Sibila es solo una mujer débil y gentil que no puede montar a caballo, entonces, ¿cómo puede montar un pájaro?
¿Por qué atacaría a Azariah con fuego?
Como princesa, nunca jugó con fuego.
¿Y por qué estaba peleando con Azariah?
—Sibila…
¿por qué…
por qué vino a mi habitación?
—Mi corazón latía con fuerza.
—Lo siento, Su Majestad, pero no sé qué pasó con Sibila y Azariah en tu habitación.
Después de que Sibila huyó del palacio, Azariah dijo que te había dado el antídoto.
Recordé la cicatriz en el brazo de Azariah y entrecerré los ojos.

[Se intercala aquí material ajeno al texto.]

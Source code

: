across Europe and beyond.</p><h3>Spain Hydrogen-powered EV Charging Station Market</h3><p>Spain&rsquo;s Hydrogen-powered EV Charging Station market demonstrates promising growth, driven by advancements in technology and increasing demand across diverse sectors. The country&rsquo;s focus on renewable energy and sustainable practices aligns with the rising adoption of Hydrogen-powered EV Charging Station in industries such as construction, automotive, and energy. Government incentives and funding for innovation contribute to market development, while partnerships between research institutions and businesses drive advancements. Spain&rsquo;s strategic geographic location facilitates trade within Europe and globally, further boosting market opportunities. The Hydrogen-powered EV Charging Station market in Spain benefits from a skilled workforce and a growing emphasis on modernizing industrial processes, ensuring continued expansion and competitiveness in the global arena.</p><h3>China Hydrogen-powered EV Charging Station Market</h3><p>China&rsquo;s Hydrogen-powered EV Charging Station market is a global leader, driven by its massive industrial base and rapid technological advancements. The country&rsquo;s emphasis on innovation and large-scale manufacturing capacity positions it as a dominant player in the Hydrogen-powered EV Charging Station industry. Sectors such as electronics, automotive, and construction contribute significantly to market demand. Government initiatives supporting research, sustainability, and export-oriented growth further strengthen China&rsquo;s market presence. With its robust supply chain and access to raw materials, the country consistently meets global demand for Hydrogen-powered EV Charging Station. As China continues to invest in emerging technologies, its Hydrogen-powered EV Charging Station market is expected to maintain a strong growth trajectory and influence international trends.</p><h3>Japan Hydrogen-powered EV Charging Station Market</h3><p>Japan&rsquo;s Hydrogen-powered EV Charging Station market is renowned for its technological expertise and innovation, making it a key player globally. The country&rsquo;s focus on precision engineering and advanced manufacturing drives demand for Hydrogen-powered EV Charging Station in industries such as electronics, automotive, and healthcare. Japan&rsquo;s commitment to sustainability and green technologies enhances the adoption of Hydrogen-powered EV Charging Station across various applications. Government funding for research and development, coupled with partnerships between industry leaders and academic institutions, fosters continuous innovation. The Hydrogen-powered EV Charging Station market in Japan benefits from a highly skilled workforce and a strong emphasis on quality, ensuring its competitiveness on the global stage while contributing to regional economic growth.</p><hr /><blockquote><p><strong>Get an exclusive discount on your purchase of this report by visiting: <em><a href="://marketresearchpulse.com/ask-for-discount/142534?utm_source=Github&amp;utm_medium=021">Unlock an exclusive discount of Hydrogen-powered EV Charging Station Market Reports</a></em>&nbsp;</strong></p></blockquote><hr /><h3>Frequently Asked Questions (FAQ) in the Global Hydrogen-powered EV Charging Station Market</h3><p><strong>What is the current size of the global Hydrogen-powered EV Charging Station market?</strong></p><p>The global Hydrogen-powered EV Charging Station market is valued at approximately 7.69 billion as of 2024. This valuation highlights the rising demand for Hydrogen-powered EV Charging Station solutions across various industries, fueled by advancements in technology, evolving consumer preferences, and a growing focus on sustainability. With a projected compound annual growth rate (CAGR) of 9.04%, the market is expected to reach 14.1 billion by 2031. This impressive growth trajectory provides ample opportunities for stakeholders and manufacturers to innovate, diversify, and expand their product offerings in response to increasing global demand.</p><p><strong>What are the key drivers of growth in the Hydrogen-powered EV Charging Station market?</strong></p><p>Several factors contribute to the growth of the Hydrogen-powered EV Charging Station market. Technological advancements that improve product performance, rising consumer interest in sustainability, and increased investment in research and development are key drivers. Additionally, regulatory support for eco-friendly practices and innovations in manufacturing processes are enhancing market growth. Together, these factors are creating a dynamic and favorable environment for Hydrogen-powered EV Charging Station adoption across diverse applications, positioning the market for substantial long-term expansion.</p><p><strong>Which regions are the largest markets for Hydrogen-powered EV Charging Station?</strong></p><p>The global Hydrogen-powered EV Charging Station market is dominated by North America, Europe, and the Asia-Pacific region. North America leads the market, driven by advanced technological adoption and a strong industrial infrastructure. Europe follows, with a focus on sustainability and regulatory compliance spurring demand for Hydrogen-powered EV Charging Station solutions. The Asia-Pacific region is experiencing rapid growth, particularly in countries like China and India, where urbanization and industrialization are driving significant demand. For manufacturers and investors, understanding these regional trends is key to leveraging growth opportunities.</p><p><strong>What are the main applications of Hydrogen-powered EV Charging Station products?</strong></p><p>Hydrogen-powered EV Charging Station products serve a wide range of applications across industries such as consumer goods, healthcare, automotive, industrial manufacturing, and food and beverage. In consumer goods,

Una voz dentro de mí gritaba:
—¡Sibila todavía me ama!
Debe haber venido a verme.
Azariah está mintiendo.
Pero la realidad me decía que dejara de mentirme a mí mismo.
Azariah me salvó y se lastimó por mí.
Sibila, por otro lado, se infiltró en el palacio por la noche, hirió a Azariah y huyó.
La gente cambia.
—Sibila, ¿realmente no tienes sentimientos por mí?
—Me viene a la mente un viejo dicho:
—Los hombres sabios no se enamoran.
Soy tan tonto.
No debería creer en el amor.
No debería haberme enamorado de Sibila.
—No pongas tus sentimientos en nadie, incluida tu esposa.
—El matrimonio es solo un negocio.
—Nunca volveré a ser tan tonto.
—Wayde, dile a los sirvientes que se deshagan de todas las cosas de Sibila en el palacio, ¡ahora!
—exclamó.
—Su Majestad…
—Wayde dudó.
—De ahora en adelante, nadie puede decir su nombre.
Ya que ella eligió dejarme, ya no tendré ningún sentimiento persistente hacia ella.
Si las brujas anulan nuestro matrimonio, tú también haz una declaración.
Después de todo, su coronación no se había completado, y ella no era aún una reina real.
Nunca he tenido una reina.
Wayde inclinó la cabeza y me escuchó.
—Ahora nombró formalmente al Duque de Windsor como Primer Ministro y a su hija Azariah Windsor como jefa del Hogar Imperial.
Supervisas su trabajo, y si hacen algo desleal, te doy el poder para matarlos.
—Sí, Señor.
Me levanté y caminé lentamente por la habitación, sintiendo la fuerza de mis extremidades regresar.
Ahora que estoy despierto, todavía soy Nuri Rodríguez, y nadie puede detenerme, y nadie puede lastimarme.
—¡Roth!
—grité.
—Sí, Señor.
—Roth entró en la habitación.
—¿Qué pasa con mi ejército?
—Todo está bien.
Hemos estado entrenando según tus órdenes sin un día libre.
—Bien.
Continúa incrementando el número de soldados.
Todavía tenemos muchos enemigos; Hombreosos, Werebird y brujas.
—Sí, Señor.
Miré mi armadura y el Arco Vulcan, y sentí un impulso.
No creo en ningún amor.
Seré el único héroe en la historia, y haré que mi país sea el más poderoso en el continente.
Haré que todos teman oír mi nombre.
No confío en nadie más, especialmente en las mujeres.
A todos los que me han lastimado, les haré pagar.